Excerpts from a dataset
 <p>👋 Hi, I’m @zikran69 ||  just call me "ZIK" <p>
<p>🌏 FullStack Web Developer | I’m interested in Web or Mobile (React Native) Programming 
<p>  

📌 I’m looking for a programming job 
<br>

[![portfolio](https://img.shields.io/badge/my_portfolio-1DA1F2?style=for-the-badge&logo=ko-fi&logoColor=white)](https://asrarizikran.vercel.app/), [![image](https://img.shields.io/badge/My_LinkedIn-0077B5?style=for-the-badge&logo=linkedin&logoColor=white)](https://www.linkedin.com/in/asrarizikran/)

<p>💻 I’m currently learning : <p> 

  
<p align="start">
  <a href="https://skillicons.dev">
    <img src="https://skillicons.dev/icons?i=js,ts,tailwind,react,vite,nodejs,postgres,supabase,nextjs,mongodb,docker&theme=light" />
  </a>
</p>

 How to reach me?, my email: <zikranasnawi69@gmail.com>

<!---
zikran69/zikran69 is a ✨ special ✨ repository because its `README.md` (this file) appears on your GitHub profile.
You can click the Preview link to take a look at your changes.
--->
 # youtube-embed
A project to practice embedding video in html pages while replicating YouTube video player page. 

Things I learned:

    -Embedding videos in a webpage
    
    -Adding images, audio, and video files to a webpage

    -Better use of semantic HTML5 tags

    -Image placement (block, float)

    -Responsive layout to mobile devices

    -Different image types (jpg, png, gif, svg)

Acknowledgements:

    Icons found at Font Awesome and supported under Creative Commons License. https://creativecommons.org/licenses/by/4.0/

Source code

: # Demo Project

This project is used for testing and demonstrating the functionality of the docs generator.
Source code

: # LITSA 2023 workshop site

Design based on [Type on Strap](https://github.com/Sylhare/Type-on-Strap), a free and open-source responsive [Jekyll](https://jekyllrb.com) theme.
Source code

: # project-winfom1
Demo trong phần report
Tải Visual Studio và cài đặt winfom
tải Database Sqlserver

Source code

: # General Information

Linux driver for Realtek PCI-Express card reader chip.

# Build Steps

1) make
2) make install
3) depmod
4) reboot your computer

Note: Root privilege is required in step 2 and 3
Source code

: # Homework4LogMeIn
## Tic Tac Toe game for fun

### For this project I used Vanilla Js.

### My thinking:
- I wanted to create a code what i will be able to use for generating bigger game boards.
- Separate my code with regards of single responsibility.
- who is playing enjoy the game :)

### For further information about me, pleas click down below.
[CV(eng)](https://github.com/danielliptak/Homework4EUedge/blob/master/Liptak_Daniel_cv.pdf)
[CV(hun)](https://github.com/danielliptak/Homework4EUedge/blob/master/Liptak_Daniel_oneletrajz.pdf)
==
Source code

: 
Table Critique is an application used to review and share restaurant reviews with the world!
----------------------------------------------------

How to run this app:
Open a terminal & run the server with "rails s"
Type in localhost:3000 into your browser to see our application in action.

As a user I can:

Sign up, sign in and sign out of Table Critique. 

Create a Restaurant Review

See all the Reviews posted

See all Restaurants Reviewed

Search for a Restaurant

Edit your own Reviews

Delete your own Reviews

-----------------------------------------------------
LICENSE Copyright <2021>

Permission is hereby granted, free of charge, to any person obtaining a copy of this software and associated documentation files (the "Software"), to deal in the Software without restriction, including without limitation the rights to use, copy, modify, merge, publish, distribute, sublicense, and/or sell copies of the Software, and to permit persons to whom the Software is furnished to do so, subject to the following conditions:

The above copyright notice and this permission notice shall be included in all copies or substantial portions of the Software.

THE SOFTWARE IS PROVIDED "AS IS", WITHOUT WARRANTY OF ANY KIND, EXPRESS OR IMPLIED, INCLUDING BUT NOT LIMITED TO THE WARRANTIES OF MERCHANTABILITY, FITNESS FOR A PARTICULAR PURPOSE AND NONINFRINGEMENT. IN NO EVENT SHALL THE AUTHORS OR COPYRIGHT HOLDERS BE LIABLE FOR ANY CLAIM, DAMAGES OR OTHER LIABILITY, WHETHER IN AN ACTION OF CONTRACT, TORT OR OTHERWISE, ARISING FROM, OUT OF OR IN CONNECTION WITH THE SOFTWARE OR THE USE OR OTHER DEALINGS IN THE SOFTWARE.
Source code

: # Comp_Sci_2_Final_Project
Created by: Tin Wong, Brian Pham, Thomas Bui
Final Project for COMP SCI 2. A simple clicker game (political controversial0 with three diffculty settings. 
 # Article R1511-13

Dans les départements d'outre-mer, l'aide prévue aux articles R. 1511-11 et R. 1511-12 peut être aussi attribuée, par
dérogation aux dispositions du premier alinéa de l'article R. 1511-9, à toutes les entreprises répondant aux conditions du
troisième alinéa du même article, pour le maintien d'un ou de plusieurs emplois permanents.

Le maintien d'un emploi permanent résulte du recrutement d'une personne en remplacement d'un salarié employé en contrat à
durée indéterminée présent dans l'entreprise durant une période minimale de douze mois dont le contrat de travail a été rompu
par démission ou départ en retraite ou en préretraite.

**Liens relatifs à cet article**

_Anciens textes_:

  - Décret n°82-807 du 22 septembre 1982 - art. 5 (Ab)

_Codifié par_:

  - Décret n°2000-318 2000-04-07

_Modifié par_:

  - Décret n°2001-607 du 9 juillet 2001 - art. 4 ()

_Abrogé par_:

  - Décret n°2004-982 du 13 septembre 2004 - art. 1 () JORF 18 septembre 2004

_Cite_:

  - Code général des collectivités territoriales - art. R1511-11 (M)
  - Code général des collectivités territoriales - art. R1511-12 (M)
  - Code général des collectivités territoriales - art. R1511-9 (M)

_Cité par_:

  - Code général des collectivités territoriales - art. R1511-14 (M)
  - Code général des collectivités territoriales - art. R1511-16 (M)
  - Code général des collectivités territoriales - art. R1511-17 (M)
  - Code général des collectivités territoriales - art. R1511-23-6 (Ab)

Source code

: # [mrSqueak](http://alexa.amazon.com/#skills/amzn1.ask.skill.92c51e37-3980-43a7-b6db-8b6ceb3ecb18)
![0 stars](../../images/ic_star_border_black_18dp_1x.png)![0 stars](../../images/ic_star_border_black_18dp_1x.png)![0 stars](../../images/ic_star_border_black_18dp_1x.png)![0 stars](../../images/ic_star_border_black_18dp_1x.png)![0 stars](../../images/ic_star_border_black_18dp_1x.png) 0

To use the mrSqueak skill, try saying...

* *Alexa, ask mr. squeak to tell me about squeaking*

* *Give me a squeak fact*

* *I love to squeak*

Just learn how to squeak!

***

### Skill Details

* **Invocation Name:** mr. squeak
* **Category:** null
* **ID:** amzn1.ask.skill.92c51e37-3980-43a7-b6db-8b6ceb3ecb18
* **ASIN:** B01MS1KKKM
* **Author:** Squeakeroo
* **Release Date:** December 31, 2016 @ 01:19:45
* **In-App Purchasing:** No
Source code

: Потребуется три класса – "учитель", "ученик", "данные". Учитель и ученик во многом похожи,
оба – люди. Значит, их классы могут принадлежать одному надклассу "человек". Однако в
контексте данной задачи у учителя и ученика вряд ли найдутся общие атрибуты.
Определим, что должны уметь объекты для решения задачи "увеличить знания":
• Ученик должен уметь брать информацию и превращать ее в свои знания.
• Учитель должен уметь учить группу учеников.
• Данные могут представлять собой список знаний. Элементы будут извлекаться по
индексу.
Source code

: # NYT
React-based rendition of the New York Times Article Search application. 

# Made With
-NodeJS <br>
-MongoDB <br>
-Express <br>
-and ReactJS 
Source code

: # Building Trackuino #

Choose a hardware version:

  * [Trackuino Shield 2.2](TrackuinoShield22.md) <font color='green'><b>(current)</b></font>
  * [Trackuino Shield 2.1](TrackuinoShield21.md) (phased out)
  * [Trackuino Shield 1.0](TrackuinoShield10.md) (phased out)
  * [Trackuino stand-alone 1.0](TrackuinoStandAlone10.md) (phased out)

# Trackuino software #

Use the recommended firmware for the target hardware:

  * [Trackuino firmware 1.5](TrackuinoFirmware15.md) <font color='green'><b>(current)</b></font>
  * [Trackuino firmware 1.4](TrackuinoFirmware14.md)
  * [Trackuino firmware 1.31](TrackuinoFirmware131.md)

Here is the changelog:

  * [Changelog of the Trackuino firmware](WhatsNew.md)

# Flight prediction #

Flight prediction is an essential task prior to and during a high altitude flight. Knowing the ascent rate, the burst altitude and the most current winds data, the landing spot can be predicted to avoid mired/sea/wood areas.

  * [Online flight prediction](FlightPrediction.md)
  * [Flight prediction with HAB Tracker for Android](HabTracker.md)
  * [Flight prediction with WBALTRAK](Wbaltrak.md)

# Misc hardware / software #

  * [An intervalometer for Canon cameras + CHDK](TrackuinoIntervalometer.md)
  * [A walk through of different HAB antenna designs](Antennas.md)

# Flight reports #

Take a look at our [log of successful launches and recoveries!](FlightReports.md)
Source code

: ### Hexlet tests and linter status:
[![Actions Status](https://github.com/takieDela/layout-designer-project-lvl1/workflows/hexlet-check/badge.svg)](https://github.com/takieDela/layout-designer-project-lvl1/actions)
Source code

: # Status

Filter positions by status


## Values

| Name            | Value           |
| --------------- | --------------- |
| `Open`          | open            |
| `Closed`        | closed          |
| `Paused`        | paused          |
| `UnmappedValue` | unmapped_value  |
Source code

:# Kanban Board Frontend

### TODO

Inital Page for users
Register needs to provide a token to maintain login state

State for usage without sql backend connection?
---
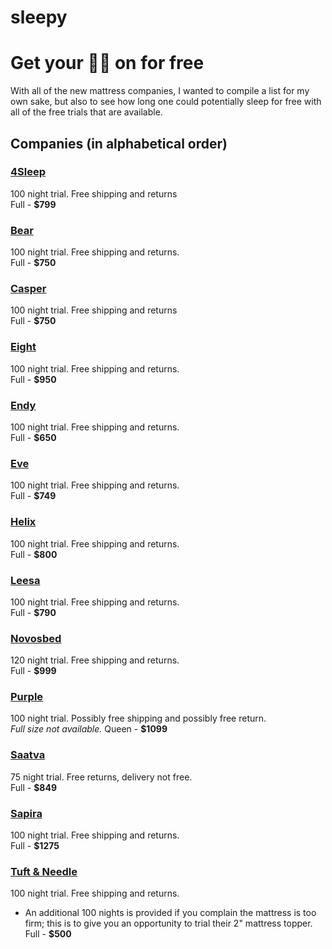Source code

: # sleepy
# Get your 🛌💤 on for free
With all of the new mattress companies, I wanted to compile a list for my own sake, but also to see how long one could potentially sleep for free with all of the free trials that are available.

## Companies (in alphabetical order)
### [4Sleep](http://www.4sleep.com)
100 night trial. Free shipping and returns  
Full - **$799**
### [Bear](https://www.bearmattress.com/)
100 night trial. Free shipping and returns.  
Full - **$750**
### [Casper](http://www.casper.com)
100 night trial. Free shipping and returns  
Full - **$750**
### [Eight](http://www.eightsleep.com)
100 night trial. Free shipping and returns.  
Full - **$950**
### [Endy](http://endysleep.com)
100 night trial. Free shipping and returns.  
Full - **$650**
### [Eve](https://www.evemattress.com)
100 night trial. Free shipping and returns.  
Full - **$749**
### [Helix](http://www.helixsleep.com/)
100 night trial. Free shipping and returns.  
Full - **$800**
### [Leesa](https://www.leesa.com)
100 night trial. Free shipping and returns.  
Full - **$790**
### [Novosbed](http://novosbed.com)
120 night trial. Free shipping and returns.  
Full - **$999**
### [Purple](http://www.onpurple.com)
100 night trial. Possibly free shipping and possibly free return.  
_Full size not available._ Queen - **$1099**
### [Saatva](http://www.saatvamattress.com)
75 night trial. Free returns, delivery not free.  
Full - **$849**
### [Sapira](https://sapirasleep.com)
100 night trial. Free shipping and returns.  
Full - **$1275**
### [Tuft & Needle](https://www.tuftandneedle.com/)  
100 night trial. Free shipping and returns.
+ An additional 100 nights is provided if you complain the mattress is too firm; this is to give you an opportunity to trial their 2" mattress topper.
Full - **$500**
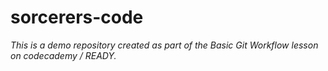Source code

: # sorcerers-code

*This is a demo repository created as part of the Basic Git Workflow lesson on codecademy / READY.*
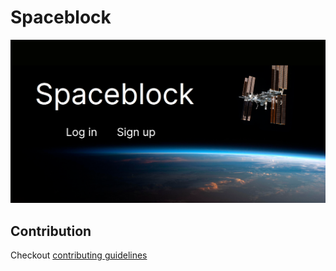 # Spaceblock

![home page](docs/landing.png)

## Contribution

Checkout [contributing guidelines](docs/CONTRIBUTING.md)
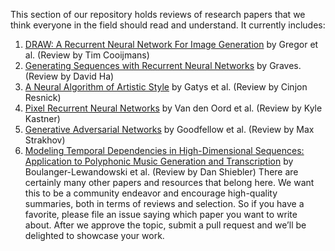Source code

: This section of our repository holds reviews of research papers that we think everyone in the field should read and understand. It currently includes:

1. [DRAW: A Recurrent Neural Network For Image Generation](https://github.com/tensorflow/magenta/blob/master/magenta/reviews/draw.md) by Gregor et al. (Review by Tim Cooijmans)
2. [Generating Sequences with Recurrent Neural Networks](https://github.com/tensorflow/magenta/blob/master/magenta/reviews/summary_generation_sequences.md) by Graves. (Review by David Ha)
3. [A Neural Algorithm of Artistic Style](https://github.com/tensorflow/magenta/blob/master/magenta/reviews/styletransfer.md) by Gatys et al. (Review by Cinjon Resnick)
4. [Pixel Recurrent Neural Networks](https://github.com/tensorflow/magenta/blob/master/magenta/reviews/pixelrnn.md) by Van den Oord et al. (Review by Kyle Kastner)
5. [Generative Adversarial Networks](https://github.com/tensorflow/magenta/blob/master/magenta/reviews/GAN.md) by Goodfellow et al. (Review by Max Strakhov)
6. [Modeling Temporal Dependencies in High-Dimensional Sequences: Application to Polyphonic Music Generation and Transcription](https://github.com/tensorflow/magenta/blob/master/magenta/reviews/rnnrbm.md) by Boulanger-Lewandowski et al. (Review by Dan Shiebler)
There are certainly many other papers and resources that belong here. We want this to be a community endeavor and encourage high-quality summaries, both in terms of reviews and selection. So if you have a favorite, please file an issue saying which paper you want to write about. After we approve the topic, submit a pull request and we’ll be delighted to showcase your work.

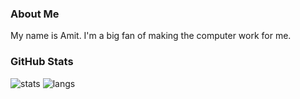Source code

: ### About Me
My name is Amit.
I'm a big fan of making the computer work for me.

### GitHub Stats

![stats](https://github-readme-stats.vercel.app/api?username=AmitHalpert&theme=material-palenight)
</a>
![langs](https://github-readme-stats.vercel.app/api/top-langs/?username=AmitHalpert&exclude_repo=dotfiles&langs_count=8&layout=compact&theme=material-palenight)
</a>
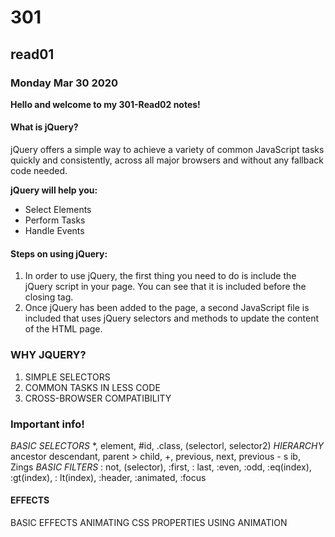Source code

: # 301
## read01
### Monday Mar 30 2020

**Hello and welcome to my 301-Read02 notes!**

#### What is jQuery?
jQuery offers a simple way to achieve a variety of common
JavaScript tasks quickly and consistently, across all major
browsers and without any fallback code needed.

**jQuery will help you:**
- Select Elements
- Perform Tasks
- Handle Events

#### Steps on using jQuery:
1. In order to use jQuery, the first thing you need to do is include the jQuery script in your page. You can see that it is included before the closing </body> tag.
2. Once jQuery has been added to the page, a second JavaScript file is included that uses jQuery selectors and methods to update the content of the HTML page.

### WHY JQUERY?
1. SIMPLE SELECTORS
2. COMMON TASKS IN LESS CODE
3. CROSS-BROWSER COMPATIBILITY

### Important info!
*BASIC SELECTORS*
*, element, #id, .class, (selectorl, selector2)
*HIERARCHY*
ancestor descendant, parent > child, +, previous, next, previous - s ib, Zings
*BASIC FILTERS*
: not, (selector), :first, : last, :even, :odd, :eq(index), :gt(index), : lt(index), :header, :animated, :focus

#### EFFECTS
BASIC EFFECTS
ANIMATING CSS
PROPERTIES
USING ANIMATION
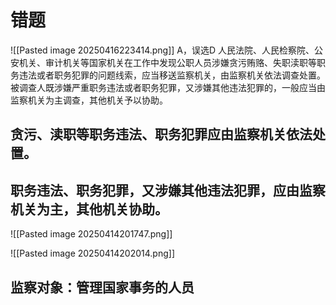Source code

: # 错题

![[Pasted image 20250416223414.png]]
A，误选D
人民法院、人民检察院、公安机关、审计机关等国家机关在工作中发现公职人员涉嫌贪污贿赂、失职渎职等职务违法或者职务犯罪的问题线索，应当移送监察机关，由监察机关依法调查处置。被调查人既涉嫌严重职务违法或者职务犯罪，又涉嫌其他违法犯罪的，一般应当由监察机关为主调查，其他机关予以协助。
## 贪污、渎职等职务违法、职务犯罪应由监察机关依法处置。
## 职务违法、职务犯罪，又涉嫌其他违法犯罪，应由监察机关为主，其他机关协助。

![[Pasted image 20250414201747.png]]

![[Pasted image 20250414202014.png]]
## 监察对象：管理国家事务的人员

_TASK GOAL_
The lines above starting at the one that contains "-Different image types" and ending at the one that contains "4) reboot your computer" must be transcribed exactly, and no other lines may appear.

_TASK RESPONSE_
    -Different image types (jpg, png, gif, svg)

Acknowledgements:

    Icons found at Font Awesome and supported under Creative Commons License. https://creativecommons.org/licenses/by/4.0/

Source code

: # Demo Project

This project is used for testing and demonstrating the functionality of the docs generator.
Source code

: # LITSA 2023 workshop site

Design based on [Type on Strap](https://github.com/Sylhare/Type-on-Strap), a free and open-source responsive [Jekyll](https://jekyllrb.com) theme.
Source code

: # project-winfom1
Demo trong phần report
Tải Visual Studio và cài đặt winfom
tải Database Sqlserver

Source code

: # General Information

Linux driver for Realtek PCI-Express card reader chip.

# Build Steps

1) make
2) make install
3) depmod
4) reboot your computer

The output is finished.